*** Material for the task ***
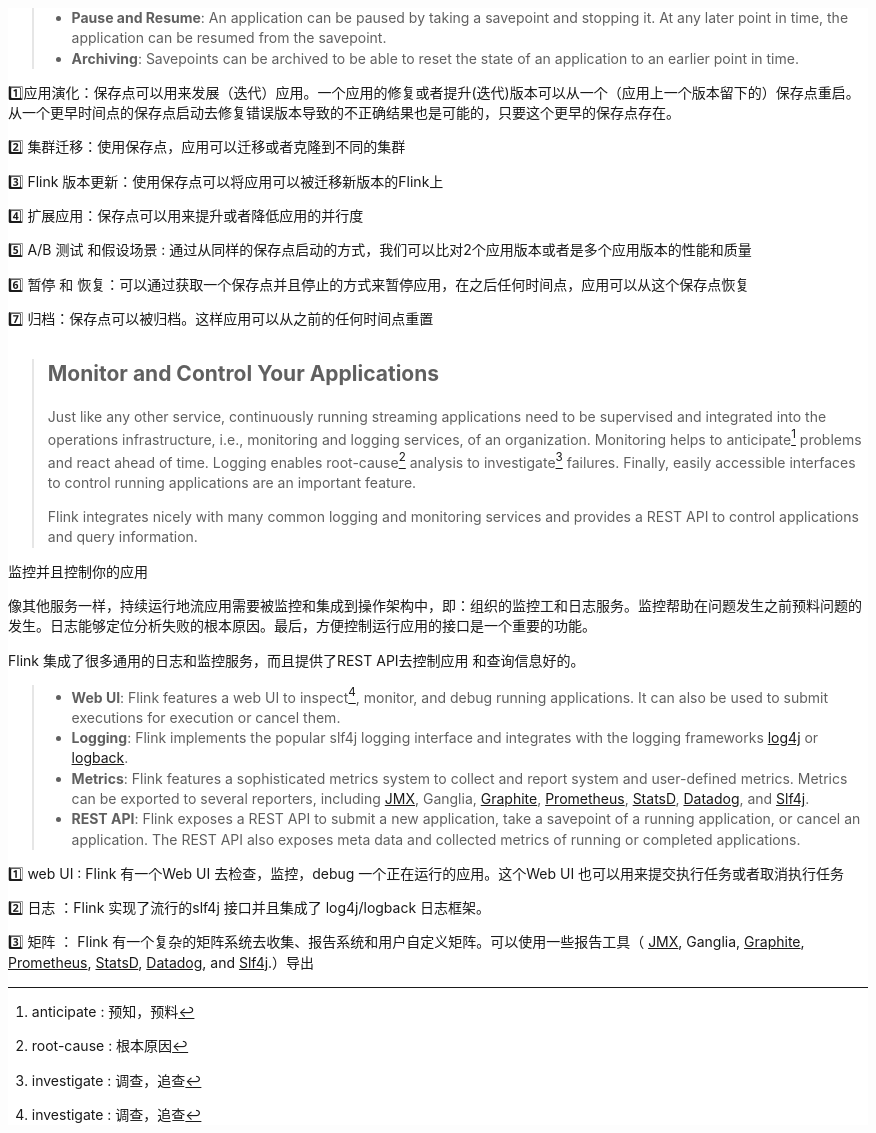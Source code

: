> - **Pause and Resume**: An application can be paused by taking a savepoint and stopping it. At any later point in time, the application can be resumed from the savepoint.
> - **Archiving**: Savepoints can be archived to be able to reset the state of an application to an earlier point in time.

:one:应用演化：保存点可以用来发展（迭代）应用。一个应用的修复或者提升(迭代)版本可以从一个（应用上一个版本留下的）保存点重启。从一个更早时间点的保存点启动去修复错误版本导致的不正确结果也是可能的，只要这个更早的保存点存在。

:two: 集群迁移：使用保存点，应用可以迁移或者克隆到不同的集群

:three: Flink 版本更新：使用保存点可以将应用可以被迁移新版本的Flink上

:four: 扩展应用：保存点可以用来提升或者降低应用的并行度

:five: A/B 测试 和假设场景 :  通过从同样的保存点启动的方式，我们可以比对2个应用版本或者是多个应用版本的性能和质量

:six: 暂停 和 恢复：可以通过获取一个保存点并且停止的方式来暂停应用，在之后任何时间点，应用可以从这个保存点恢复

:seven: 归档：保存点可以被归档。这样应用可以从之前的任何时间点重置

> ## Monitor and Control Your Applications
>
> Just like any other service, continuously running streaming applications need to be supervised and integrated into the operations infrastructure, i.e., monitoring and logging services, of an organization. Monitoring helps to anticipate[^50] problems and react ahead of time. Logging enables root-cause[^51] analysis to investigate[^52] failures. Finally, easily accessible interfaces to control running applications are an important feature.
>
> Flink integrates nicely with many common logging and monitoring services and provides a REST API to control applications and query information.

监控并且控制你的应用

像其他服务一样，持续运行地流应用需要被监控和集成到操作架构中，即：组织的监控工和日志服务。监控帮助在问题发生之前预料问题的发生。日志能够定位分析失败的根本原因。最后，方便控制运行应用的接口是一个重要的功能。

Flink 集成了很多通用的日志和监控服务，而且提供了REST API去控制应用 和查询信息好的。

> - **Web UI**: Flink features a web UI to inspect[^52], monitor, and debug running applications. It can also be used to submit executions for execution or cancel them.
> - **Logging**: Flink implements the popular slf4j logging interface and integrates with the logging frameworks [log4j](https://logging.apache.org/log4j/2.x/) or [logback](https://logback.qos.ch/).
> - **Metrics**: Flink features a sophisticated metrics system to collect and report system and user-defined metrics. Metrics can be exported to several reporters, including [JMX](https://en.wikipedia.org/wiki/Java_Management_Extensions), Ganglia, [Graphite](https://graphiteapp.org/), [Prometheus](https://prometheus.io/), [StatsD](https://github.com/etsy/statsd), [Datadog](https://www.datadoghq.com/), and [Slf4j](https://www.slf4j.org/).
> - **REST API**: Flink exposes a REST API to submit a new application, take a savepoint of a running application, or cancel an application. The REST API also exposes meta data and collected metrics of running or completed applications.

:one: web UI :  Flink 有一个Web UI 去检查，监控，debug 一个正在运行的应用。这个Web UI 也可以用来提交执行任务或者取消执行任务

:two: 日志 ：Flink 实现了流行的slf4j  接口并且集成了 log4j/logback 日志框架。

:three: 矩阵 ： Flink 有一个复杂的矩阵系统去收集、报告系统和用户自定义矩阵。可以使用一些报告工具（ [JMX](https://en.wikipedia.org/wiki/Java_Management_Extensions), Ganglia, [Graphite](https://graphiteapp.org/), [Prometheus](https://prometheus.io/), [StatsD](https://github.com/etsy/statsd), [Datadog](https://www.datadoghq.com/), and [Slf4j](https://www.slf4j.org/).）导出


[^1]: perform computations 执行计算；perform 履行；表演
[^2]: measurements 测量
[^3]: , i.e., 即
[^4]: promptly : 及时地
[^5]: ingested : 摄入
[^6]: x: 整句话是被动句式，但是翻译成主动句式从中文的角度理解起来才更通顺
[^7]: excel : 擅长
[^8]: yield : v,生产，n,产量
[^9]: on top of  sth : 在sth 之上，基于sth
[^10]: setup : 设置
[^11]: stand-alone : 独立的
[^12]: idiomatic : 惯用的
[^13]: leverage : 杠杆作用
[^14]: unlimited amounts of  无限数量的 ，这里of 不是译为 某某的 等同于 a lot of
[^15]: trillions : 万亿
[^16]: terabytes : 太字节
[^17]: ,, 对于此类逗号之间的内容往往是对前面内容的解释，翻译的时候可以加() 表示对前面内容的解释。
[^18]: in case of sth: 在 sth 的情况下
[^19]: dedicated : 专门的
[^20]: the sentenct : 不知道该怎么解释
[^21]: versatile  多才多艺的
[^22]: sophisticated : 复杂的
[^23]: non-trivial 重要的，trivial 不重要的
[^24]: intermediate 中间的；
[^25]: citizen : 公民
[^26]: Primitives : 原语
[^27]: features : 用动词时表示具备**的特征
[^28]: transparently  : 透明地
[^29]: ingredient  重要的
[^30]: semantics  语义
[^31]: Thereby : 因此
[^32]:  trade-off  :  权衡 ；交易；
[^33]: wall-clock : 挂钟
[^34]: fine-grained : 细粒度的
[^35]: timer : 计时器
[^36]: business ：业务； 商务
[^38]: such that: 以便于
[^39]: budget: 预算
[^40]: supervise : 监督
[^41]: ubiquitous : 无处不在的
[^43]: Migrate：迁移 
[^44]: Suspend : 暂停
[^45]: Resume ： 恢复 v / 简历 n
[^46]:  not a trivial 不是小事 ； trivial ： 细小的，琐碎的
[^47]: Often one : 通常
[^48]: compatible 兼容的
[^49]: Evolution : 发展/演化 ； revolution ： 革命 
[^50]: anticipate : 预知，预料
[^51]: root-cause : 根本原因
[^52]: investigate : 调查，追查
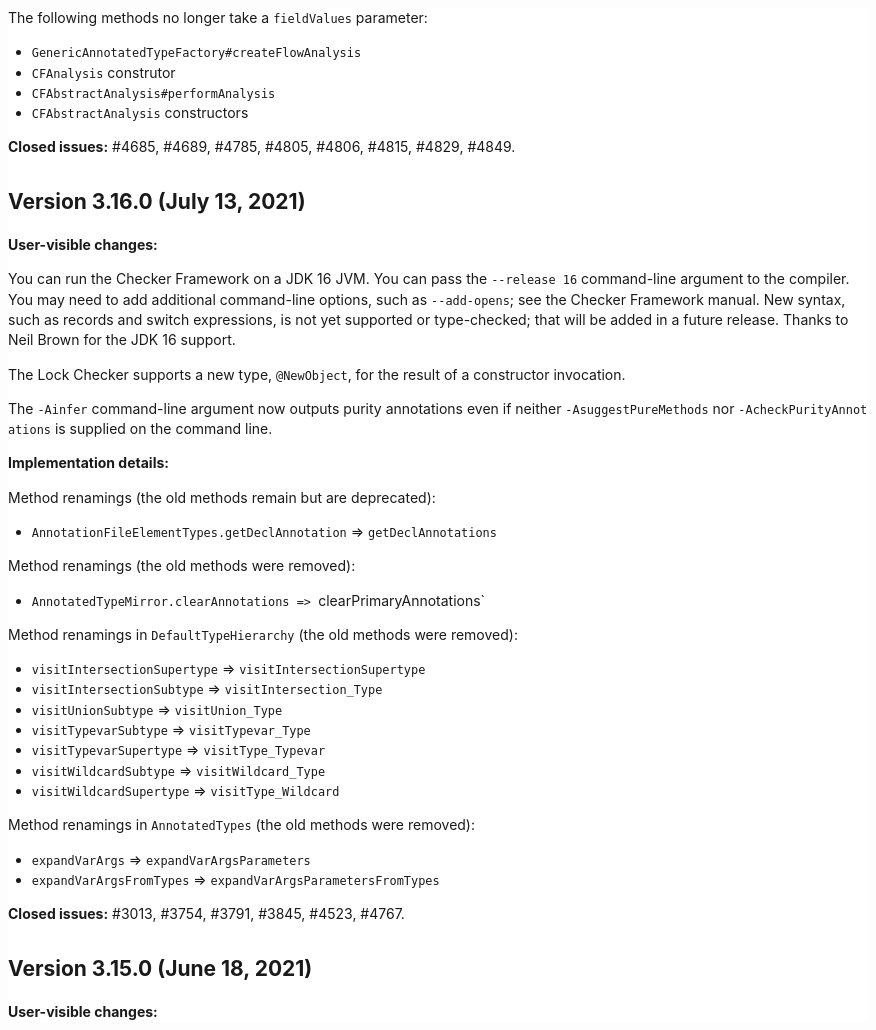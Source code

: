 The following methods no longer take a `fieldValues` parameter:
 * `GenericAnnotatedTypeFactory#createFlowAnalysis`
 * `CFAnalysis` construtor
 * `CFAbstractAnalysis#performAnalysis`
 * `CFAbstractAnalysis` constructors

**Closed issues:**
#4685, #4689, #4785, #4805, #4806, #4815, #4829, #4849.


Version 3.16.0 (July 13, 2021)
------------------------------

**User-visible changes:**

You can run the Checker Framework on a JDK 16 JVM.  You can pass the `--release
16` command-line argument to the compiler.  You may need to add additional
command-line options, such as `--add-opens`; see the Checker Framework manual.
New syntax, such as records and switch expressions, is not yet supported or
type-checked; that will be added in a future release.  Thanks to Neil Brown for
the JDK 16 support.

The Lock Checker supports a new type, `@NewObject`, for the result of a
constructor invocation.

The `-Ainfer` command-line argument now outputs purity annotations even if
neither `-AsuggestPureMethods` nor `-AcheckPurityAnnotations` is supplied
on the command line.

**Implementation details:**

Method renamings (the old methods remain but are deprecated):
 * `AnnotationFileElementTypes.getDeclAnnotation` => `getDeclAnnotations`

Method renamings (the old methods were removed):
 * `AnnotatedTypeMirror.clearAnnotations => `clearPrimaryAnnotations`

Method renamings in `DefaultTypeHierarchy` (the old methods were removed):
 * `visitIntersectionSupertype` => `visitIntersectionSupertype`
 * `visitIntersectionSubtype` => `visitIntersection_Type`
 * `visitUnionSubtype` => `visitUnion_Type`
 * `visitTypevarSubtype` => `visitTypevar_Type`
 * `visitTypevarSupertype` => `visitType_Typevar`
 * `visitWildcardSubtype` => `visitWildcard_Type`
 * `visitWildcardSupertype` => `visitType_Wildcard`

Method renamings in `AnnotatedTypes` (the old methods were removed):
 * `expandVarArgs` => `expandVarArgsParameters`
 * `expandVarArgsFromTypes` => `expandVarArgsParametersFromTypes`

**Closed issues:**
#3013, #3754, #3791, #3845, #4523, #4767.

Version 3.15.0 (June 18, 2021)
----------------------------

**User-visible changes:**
***
What you are asked to do
The answer consists solely of the lines from the one containing "on the command line." through the last line of the data above, reproduced exactly.

Problem solution
on the command line.

**Implementation details:**

Method renamings (the old methods remain but are deprecated):
 * `AnnotationFileElementTypes.getDeclAnnotation` => `getDeclAnnotations`

Method renamings (the old methods were removed):
 * `AnnotatedTypeMirror.clearAnnotations => `clearPrimaryAnnotations`

Method renamings in `DefaultTypeHierarchy` (the old methods were removed):
 * `visitIntersectionSupertype` => `visitIntersectionSupertype`
 * `visitIntersectionSubtype` => `visitIntersection_Type`
 * `visitUnionSubtype` => `visitUnion_Type`
 * `visitTypevarSubtype` => `visitTypevar_Type`
 * `visitTypevarSupertype` => `visitType_Typevar`
 * `visitWildcardSubtype` => `visitWildcard_Type`
 * `visitWildcardSupertype` => `visitType_Wildcard`

Method renamings in `AnnotatedTypes` (the old methods were removed):
 * `expandVarArgs` => `expandVarArgsParameters`
 * `expandVarArgsFromTypes` => `expandVarArgsParametersFromTypes`

**Closed issues:**
#3013, #3754, #3791, #3845, #4523, #4767.

Version 3.15.0 (June 18, 2021)
----------------------------

**User-visible changes:**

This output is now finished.